Beim darin vorgesehenen vereinfachten Zulassungsverfahren mit beschränkter Verfahrensdauer würde die Zulassungsprüfung nur noch sehr oberflächlich erfolgen. Die zahlreichen bestehenden Verunreinigungen zeigen jedoch, dass die Prüfung bereits bislang nicht sorgfältig genug erfolgte. Die Umsetzung des Vorschlages würde dazu führen, dass die Schweiz von den genannten Ländern stets das tiefste Schutzniveau aufweisen würde. Der Vorschlag geht damit grundsätzlich in die falsche Richtung, denn damit wird der Schutz für Mensch, Tier und Umwelt weiter reduziert. Es darf nicht sein, dass die bislang erzielten Verbesserungen wieder rückgängig gemacht werden. Mit «modernem» Pflanzenschutz hat der Vorschlag nichts zu tun.
Auf der anderen Seite begrüsst der VKCS die Totalrevision der Pflanzenschutzmittelverordnung, die ebenfalls eine Annäherung an das EU-Recht erzielt. Weshalb?

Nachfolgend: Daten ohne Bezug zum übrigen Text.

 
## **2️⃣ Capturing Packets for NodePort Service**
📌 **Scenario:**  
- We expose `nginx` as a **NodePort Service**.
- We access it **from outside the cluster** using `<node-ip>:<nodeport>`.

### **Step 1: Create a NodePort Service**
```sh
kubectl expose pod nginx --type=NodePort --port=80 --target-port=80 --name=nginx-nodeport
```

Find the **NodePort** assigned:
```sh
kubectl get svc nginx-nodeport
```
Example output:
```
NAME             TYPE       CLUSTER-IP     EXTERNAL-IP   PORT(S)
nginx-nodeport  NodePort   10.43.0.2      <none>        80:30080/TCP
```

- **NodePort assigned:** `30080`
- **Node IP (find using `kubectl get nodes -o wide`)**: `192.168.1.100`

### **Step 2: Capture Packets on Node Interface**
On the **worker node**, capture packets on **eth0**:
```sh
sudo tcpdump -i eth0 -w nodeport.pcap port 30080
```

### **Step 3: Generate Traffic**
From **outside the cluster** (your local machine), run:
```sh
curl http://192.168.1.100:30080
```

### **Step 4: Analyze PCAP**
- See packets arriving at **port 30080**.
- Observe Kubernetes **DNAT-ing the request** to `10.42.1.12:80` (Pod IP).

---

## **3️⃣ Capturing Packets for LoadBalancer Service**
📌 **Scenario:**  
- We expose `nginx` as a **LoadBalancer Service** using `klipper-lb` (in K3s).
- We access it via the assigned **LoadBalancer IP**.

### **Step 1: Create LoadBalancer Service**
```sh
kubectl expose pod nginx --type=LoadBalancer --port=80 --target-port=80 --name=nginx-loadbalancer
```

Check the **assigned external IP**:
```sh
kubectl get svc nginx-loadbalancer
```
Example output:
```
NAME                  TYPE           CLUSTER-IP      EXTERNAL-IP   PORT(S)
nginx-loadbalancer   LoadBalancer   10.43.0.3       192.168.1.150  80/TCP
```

Die Totalrevision haben wir deshalb begrüsst, weil mit den vorgeschlagenen Änderungen die Übersichtlichkeit in der komplexen Regulierung verbessert wird. Durch die Anlehnung an das EU-Recht werden bei der Genehmigung von Wirkstoffen Verzögerungen verhindert. Trotzdem wird es möglich sein, Abweichungen festzulegen, so beispielsweise, wenn sonst gewässerschutzrechtliche Vorgaben nicht eingehalten werden können. Auch die Befristung der Genehmigungen von Wirkstoffen macht Sinn. So kann sichergestellt werden, dass Pflanzenschutzmittel regelmässig auf die Einhaltung der neusten Zulassungskriterien überprüft werden. Voraussetzung dafür ist, dass die personellen Ressourcen für die Überprüfung ausreichend sind – was wir allerdings bezweifeln.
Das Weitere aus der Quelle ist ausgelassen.